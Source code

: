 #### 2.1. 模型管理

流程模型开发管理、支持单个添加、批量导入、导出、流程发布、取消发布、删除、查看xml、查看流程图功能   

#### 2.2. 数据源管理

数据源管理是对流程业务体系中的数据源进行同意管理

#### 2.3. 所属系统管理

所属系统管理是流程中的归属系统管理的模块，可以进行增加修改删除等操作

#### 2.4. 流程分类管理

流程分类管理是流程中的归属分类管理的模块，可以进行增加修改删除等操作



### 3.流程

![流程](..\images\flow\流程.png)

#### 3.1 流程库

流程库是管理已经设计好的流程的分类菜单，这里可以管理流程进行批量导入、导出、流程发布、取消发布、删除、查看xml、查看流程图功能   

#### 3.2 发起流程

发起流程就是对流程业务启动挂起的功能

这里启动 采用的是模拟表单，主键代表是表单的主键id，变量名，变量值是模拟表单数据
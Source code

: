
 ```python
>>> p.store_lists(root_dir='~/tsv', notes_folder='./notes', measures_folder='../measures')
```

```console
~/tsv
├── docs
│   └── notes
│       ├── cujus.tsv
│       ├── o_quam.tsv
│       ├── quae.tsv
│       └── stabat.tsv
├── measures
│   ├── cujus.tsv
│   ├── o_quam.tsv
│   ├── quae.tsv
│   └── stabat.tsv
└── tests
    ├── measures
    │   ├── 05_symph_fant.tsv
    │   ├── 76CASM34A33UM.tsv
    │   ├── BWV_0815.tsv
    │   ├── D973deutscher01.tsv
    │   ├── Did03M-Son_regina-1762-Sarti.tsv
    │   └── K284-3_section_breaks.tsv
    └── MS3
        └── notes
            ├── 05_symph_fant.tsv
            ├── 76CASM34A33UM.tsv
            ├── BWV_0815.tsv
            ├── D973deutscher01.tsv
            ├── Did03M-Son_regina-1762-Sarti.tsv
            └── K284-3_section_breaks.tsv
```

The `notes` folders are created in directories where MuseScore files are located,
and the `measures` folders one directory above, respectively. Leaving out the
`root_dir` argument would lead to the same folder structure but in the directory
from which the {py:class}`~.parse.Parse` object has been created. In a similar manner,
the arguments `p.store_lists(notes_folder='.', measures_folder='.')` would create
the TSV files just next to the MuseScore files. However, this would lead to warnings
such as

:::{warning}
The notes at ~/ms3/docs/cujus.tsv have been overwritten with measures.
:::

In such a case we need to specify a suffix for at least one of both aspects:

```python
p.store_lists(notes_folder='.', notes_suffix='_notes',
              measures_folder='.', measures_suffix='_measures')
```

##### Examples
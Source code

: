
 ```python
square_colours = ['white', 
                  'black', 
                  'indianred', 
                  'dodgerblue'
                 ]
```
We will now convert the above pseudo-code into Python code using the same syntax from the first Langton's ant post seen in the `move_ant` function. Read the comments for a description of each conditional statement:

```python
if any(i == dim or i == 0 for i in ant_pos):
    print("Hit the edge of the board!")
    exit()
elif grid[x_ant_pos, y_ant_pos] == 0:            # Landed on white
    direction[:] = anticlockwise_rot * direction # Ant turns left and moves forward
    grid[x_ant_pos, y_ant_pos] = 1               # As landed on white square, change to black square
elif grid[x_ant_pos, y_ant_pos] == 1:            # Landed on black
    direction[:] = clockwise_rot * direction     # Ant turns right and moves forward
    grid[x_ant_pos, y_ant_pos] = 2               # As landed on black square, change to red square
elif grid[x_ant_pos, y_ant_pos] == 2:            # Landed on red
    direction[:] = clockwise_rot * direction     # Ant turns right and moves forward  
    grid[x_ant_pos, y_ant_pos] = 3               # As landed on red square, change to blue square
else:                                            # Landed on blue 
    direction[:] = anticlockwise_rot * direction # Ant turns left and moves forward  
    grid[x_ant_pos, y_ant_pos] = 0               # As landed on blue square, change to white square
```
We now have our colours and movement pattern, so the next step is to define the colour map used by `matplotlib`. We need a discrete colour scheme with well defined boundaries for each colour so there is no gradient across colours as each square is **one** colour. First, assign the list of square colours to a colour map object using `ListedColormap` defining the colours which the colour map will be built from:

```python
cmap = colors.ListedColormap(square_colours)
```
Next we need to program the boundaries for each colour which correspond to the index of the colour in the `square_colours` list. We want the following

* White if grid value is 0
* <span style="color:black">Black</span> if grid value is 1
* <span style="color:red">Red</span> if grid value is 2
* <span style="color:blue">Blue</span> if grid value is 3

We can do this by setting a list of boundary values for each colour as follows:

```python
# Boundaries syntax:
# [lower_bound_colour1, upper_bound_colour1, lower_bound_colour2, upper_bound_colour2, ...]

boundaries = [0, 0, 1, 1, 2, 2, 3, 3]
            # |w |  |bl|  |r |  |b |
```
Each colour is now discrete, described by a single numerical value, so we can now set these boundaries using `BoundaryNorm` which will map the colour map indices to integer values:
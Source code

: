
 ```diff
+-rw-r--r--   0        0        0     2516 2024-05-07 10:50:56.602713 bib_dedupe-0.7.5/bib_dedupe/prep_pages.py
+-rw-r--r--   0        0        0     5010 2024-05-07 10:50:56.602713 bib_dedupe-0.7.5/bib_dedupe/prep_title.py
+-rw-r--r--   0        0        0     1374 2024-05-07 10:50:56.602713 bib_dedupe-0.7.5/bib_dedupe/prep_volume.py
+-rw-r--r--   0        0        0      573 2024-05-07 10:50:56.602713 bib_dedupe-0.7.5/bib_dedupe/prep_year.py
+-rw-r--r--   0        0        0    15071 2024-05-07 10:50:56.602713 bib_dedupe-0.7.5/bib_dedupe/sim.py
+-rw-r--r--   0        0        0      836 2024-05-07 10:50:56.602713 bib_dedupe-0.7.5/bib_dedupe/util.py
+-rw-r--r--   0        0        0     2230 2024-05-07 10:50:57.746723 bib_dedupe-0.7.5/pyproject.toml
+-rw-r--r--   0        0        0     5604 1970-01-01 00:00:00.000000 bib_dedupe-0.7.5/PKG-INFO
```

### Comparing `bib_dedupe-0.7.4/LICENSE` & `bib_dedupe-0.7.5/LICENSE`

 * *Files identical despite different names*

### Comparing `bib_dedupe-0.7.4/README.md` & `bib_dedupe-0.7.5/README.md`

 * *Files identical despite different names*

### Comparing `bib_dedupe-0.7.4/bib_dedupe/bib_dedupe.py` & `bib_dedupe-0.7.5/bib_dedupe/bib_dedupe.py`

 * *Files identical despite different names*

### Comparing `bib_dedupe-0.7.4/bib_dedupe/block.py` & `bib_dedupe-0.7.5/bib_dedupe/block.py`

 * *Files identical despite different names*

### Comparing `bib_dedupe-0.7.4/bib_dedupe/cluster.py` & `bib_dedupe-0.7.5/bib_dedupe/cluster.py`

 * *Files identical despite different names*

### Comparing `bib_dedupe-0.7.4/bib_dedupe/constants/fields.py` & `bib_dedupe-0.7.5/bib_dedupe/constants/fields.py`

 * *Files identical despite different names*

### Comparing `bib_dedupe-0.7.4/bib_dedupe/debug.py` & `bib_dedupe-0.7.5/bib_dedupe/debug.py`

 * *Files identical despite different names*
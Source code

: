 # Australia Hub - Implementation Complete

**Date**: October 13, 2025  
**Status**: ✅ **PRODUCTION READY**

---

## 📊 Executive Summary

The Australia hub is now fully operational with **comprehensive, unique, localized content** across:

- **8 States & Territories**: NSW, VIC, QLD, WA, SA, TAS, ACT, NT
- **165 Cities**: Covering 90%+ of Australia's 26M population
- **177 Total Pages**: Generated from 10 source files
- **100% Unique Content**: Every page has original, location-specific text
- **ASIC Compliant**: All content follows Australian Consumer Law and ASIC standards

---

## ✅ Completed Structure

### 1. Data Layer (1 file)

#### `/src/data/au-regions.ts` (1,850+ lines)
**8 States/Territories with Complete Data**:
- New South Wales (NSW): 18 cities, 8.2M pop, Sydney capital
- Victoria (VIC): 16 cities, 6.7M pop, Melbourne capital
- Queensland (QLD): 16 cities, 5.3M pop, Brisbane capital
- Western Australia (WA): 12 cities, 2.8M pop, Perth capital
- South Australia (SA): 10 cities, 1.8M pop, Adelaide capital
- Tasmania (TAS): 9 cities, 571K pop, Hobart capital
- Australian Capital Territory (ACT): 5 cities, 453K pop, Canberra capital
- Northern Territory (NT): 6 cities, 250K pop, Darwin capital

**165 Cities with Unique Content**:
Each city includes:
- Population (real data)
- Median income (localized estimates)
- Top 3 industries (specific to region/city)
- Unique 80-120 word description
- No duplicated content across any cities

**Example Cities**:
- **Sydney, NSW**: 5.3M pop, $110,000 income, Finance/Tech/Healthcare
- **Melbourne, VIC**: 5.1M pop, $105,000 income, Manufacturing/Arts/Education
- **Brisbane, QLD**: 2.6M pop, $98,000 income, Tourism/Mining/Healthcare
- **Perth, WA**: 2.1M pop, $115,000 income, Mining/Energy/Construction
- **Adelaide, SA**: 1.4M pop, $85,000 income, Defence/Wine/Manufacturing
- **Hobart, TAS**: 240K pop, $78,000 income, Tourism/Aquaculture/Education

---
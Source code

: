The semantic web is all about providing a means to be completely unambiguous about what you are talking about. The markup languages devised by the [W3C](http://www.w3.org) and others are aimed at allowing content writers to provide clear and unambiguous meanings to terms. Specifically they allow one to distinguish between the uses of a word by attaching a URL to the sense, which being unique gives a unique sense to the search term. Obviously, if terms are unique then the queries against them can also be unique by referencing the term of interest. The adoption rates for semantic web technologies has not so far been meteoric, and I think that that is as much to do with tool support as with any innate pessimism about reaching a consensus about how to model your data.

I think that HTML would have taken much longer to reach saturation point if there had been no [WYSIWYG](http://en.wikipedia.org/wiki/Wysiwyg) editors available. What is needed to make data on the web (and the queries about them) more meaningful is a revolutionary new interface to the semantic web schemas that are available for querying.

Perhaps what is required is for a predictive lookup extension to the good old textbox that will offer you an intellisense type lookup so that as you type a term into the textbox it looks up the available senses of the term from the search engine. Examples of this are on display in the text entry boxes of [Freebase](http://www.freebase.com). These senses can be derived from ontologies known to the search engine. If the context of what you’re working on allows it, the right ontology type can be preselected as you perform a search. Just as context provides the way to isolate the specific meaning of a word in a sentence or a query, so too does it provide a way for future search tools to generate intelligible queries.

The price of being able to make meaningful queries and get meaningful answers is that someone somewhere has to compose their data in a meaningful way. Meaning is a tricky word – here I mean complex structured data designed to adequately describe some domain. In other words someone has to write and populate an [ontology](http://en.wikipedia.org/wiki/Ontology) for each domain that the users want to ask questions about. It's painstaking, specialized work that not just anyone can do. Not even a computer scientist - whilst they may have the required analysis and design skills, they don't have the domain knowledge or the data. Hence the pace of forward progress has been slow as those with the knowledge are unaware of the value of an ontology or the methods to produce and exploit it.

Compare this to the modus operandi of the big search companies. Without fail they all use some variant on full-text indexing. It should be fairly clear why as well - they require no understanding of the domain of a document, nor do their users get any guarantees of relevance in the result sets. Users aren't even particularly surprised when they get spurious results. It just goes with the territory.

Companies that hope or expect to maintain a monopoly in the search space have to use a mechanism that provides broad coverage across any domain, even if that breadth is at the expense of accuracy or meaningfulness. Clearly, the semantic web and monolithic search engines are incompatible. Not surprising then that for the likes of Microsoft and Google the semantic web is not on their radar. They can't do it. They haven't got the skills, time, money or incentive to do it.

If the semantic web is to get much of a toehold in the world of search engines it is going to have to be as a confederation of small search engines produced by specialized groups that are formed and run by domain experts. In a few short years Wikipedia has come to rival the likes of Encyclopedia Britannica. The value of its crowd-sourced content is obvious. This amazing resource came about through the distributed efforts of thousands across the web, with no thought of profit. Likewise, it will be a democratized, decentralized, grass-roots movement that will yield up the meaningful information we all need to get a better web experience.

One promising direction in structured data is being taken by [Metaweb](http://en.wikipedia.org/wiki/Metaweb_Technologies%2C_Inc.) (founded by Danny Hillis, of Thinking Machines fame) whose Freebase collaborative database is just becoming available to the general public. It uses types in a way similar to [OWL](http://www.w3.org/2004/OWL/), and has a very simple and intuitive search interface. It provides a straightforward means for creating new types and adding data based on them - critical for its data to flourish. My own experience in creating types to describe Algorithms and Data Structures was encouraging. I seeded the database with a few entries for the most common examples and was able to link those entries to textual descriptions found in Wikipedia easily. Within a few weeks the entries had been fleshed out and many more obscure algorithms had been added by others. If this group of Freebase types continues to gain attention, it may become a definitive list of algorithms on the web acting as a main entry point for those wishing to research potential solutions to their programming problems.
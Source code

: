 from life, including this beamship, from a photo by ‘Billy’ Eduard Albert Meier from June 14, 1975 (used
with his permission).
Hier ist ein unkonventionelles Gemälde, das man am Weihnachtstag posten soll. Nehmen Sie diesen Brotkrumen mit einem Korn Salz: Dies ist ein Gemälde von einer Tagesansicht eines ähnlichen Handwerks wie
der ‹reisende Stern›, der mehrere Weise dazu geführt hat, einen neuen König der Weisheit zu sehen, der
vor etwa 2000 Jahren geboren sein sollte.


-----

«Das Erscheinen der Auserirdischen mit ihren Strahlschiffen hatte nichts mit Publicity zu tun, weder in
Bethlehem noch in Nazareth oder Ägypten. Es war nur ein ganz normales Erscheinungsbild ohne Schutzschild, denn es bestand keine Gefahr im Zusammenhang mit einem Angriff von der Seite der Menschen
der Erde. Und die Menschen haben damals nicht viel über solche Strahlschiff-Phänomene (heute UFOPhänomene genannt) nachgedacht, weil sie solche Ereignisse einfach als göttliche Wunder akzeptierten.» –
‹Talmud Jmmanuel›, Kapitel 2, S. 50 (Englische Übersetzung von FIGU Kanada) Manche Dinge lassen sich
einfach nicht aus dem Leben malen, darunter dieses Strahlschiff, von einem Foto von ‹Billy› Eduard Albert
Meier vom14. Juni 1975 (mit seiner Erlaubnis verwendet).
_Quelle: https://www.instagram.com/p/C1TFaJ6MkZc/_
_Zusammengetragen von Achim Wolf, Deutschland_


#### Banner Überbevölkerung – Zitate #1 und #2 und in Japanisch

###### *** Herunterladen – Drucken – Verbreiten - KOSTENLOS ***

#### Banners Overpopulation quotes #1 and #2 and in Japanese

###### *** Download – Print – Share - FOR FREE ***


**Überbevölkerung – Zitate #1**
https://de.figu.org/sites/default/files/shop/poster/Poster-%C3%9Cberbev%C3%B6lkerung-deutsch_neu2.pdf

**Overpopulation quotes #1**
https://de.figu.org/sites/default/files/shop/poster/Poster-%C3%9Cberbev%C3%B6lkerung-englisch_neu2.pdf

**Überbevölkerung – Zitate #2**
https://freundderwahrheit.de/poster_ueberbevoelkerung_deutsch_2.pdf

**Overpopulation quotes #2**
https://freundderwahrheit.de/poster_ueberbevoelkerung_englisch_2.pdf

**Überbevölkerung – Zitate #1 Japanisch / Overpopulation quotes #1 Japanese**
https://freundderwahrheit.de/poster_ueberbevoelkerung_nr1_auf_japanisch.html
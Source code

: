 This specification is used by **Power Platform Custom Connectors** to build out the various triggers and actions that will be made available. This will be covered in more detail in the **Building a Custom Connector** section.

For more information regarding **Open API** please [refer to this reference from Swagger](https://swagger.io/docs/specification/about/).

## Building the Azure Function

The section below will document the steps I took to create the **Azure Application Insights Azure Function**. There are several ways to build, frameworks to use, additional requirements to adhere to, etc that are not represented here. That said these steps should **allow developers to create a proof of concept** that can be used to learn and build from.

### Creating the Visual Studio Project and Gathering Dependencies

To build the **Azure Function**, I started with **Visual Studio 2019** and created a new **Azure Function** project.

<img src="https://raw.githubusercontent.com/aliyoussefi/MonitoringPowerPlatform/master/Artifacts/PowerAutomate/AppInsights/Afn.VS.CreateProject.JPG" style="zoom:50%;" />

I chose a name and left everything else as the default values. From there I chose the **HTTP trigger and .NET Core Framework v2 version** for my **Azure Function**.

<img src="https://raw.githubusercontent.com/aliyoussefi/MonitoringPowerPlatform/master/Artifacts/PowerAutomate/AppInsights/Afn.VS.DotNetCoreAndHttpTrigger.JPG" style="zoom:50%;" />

====================

* [Description of the task]:
In the listing above, find each line with the word "span" and return it.

* [Completed task]:
* <span style="color:black">Black</span> if grid value is 1
* <span style="color:red">Red</span> if grid value is 2
* <span style="color:blue">Blue</span> if grid value is 3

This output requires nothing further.